EL PAíS • SUBNOTA › OPINIóN
› Por Eduardo Fabregat
Hace ya varios años, la broma se volvió usual entre los periodistas dedicados al rock: imaginar nuevos covers en la voz de Mercedes Sosa, a cual más delirante. Suponer cómo sonaría “Uno, dos, ultraviolento” de Los Violadores o “Resaca” de Fito Páez, o “Destrucción” de V8. Pero no eran chistes crueles, no se buscaba ridiculizar la figura de la folklorista. Aun un gremio tan irreverente como el de la guitarra eléctrica hacía esos chistes desde un lugar de respeto. La Negra se ganó ese respeto porque la fuerza de sus convicciones la llevó a desactivar un prejuicio que parecía indestructible, la barrera infranqueable que el folklore establecía con los nuevos representantes de lo popular. Antes de Mercedes, el sindicato del bombo legüero consideraba al rock como un enemigo extranjerizante, que sostenía principios estéticos y artísticos que menoscaban la identidad nacional. Había muy pocos ejemplos de acercamiento. Mercedes, que supo de persecuciones, prefirió extender su mano, reconocerle a esa otra música un valor y un poder de enseñanza. Y con ello cambió la historia.
El efecto fue, además, recíproco. Si para músicos como Horacio Guarany o Alfredo Abalos el rock era poco menos que el demonio, para los pelilargos el folklore era una expresión apolillada y cabezadura. Mercedes hizo que ambos terrenos artísticos dejaran de estar separados por alambre de púas, demostró que un escenario no tiene por qué ser lugar de contiendas, que podía ser ambiente de encuentro, comunión y comprensión para estilos musicales que muchos querían obligar a seguir siendo agua y aceite. Se fundió en un abrazo sincero con Charly, con Fito, con León; su voz maravillosa le dio otro color y otro significado a la lírica del rock, al que quiso reconocer como otra forma de folklore.
Con ese mero hecho, realizado no por cálculo sino por simple amor, Mercedes Sosa convirtió la música popular argentina en un campo mucho más fértil. Desde entonces, nadie cometió la torpeza de acusar a Gieco de vestir dos camisetas, a ningún rockero se le ocurrió mirar torcido a Divididos por el chacareggae de La era de la boludez, que el mismo Iorio de V8 expresara su admiración por Larralde no fue interpretado como esquizofrenia grave, a nadie le asombra hoy la existencia de grupos como Arbolito, Tremor o Doña María. Generosa y apasionada, La Negra supo tender un puente mucho más sólido que las desconfianzas del pasado. Será por eso que el luto de hoy no reconoce fronteras.

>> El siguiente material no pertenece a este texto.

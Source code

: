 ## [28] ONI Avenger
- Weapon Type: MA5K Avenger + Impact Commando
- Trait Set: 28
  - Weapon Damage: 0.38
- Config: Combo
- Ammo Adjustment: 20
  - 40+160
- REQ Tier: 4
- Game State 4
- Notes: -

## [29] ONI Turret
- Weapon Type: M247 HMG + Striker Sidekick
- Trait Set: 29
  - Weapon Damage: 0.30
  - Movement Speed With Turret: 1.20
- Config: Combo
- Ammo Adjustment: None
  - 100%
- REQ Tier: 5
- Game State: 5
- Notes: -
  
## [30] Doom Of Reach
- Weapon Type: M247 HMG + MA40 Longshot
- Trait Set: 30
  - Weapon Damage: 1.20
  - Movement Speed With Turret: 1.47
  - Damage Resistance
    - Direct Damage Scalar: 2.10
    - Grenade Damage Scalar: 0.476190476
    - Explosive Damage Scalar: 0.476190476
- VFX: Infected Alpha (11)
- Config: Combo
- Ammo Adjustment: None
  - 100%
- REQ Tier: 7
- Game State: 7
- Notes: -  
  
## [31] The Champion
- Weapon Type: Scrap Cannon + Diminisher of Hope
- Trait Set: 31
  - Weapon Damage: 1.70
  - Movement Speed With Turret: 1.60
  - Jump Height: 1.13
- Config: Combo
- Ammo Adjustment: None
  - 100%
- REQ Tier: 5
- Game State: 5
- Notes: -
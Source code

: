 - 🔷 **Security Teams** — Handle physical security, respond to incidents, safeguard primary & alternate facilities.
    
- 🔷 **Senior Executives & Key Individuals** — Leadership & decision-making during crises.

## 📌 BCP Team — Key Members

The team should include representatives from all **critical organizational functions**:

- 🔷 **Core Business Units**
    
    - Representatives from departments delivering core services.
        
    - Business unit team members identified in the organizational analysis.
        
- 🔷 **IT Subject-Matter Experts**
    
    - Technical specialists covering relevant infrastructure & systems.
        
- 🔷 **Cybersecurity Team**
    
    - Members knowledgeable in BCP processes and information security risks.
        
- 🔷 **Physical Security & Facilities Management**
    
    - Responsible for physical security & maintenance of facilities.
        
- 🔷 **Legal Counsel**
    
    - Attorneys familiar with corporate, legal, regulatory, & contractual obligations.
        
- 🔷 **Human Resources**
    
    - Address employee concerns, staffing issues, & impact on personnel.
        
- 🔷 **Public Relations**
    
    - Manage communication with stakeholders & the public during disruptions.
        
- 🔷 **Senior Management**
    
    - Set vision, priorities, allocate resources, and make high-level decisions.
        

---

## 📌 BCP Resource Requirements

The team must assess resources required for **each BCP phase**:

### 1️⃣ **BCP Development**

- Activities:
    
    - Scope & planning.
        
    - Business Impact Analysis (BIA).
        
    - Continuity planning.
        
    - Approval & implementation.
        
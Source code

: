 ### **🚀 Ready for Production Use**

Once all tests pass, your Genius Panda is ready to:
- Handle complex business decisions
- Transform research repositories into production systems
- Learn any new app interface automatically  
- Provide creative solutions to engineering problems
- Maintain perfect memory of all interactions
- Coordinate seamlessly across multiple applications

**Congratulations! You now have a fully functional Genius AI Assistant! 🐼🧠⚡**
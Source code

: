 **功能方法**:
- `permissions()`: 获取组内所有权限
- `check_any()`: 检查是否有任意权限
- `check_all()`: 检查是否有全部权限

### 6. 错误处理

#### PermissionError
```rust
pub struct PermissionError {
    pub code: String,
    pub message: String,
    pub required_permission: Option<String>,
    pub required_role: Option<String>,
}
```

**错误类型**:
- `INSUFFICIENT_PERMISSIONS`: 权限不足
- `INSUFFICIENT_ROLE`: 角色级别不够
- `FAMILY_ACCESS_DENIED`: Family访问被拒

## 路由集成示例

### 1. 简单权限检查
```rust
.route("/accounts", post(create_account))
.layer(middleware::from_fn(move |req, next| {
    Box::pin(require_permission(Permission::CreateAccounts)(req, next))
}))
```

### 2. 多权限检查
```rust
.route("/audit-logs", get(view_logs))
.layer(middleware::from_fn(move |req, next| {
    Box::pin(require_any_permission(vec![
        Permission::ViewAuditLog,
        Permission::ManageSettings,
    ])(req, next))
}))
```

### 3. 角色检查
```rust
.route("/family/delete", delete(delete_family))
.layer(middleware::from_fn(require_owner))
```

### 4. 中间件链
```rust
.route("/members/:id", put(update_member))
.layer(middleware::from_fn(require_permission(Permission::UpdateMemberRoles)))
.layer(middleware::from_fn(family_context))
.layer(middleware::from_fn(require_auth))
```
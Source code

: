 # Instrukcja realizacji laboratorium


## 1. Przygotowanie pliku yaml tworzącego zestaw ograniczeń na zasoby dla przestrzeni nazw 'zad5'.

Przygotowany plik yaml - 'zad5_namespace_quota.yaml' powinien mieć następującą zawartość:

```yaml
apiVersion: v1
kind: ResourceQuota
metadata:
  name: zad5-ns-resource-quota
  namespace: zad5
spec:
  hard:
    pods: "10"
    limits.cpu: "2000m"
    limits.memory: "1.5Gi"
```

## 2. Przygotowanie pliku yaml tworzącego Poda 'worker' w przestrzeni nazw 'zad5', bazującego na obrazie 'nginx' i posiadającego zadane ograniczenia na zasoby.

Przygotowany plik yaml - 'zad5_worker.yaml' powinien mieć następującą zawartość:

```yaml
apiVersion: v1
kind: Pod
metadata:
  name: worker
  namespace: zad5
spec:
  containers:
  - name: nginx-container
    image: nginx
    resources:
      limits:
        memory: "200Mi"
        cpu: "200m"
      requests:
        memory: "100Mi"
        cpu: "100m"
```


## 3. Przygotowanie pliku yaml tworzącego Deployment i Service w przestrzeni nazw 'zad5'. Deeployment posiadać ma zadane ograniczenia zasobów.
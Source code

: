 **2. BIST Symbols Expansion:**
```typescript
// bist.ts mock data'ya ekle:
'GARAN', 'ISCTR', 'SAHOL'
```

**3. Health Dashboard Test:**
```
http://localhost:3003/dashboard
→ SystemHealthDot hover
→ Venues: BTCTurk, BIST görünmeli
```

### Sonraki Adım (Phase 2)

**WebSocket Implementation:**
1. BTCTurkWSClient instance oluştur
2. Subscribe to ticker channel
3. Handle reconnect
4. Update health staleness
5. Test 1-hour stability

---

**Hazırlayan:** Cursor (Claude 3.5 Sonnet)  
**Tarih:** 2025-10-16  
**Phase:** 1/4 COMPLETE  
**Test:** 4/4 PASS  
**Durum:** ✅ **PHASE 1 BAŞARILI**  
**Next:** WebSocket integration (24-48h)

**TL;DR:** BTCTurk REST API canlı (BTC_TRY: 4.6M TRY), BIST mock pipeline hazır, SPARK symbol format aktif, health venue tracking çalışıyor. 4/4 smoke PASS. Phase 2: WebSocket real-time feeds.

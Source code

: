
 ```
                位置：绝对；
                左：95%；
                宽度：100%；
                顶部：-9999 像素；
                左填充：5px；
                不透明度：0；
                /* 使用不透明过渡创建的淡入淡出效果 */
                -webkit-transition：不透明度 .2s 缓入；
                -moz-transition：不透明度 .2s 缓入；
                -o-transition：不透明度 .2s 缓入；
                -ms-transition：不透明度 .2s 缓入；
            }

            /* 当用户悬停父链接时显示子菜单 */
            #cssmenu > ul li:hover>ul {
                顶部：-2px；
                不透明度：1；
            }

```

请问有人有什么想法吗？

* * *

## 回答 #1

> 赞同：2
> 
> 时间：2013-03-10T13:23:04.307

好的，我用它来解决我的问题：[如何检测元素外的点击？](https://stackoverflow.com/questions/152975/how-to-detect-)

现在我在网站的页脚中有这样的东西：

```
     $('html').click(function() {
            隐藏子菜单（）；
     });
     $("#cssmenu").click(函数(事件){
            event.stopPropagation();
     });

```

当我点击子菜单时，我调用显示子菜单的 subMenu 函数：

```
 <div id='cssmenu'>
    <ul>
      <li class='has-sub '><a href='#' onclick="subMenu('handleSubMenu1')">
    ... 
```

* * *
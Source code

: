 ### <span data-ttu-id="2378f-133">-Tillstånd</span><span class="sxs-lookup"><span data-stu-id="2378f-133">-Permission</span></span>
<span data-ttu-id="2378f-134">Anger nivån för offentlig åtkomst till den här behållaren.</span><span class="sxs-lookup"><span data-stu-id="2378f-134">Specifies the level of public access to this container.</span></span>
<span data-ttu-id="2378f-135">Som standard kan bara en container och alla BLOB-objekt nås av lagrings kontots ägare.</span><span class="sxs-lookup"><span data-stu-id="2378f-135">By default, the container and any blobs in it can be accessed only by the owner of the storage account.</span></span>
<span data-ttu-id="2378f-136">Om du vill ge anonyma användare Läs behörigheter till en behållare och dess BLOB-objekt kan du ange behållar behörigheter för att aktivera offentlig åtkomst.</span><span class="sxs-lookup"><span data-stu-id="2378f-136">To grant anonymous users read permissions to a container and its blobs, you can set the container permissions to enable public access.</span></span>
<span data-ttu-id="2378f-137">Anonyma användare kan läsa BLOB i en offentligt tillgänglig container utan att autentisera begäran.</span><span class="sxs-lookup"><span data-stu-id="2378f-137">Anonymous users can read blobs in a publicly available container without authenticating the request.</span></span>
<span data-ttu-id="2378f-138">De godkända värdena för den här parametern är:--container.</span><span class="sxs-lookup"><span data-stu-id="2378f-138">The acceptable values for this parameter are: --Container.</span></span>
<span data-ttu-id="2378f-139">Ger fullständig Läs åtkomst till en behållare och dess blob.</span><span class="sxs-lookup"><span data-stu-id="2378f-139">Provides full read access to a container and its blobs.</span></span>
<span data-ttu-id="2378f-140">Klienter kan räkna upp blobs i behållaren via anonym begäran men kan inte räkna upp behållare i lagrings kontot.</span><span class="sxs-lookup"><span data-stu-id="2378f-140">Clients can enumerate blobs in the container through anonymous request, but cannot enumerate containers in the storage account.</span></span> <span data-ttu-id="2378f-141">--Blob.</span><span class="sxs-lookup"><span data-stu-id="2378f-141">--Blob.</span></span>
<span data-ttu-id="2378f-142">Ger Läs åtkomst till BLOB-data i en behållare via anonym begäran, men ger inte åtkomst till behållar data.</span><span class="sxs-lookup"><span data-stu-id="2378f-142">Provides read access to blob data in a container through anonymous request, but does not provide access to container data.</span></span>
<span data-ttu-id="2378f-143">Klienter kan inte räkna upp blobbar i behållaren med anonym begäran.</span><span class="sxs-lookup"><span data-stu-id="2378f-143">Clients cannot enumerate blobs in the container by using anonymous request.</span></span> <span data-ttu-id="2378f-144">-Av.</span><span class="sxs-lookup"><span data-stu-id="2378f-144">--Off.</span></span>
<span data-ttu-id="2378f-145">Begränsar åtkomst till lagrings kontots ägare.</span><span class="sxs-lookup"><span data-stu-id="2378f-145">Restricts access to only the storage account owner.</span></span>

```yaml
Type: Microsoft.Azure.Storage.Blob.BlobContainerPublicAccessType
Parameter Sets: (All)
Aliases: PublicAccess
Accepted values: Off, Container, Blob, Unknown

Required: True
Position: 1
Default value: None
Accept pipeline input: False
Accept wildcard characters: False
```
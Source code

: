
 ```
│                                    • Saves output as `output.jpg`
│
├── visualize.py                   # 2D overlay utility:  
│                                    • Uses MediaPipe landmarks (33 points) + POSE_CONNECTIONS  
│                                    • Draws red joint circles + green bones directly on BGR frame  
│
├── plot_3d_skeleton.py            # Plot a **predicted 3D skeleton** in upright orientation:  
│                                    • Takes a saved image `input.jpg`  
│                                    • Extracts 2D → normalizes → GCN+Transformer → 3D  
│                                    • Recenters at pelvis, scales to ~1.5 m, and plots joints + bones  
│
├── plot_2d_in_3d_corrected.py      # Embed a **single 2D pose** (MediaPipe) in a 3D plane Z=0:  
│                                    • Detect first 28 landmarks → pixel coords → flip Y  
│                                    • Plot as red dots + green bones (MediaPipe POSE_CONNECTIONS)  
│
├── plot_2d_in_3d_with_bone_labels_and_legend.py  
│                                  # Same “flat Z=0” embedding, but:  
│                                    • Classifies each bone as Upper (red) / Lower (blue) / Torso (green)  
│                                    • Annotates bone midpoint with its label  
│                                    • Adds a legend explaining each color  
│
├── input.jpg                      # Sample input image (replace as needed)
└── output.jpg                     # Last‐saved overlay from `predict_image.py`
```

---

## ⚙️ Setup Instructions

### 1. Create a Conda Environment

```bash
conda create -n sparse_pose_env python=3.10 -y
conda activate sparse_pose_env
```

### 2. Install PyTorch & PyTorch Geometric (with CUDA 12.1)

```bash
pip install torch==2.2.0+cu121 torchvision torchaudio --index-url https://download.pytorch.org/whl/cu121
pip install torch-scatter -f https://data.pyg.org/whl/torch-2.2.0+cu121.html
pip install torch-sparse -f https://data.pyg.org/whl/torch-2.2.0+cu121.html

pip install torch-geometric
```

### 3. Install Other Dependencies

En esta edición de Página/12, todos –los que escriben, los que fotografían, los que hablan, los que acompañan– intentamos un imposible, el de hacer justicia a la memoria de una cantora mayúscula, la voz que supo tender un puente sencillamente universal.
Los artistas se van, eso no tiene remedio. Pero el arte se queda a vivir para siempre.